I campanelli d’allarme
I segnali tipici del Parkinson giovanile sono un senso generale di stanchezza, anemia o depressione. La spossatezza, poi, è particolare: comincia un paio d’ore dopo il risveglio, dura fino a sera e spesso migliora con un pisolino pomeridiano. L’altro disturbo caratteristico è l’impaccio nei movimenti, ma solo da un lato del corpo. Sembra di avere il braccio e la gamba trattenuti da “qualcosa”, per cui i riflessi della parte colpita sembrano rallentati.
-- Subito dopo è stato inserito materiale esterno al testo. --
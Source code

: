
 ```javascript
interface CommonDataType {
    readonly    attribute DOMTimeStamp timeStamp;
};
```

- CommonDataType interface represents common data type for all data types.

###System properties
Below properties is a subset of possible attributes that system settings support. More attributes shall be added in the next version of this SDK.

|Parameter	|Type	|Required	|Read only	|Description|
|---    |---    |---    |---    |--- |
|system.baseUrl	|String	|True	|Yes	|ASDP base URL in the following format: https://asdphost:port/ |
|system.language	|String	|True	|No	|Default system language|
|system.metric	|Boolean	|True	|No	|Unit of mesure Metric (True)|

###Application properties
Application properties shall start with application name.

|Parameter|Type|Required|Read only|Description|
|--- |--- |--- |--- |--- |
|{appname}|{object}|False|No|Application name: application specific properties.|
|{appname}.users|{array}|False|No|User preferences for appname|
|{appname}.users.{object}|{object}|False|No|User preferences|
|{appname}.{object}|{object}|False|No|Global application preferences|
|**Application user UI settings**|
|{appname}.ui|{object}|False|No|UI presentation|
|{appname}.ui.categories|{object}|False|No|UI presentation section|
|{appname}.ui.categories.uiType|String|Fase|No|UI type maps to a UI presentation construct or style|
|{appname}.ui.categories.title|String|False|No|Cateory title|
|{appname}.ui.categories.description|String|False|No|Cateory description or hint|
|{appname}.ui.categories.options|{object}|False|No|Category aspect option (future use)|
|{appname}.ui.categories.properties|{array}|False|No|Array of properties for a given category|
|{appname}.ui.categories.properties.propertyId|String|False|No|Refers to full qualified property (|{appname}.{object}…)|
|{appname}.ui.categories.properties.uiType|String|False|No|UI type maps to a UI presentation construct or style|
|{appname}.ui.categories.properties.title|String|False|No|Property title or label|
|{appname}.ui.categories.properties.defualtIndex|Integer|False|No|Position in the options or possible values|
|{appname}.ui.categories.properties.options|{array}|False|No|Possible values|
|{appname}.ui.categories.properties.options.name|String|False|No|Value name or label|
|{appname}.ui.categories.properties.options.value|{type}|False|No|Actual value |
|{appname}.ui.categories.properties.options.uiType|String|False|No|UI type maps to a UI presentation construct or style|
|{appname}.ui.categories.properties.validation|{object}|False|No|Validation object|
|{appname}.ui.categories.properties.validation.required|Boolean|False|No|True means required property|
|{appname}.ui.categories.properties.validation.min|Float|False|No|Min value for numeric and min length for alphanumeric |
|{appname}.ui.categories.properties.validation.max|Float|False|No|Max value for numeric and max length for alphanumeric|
«Questi sintomi devono mettere in guardia specialmente se in famiglia ci sono già dei precedenti» dice il professor Pezzoli. «Si è visto che in circa la metà dei casi un parente stretto ha sofferto della stessa malattia». Chi ha questi disturbi per almeno due mesi di seguito deve parlarne con il medico oppure rivolgersi a un centro specializzato (per informazioni si può chiamare l’Associazione parkinsoniani allo 0266713111).
Le cure per stare bene
Se gli esami confermano la diagnosi, in genere, ci si spaventa. «È normale» dice il professor Pezzoli. «È bene però sapere che il Parkinson giovanile ha un’evoluzione più lenta. E con le cure giuste si può condurre una vita pressoché normale». Anche la terapia è differente. Ai giovani si prescrivono i farmaci dopaminoagonisti. «Sostanze cioè in grado di mimare l’effetto della dopamina, un neurotrasmettitore che invia gli impulsi nervosi nel cervello» spiega l’esperto. «Ed è proprio la carenza di dopamina a causare la malattia». Con la terapia i sintomi si attenuano e, in certi casi, spariscono. Il farmaco dà pochi effetti collaterali, che si risolvono modificando la dose giornaliera. La cura farmacologica da sola però non basta: bisogna abbinare la fisioterapia, che aiuta a mantenere l’agilità dei movimenti.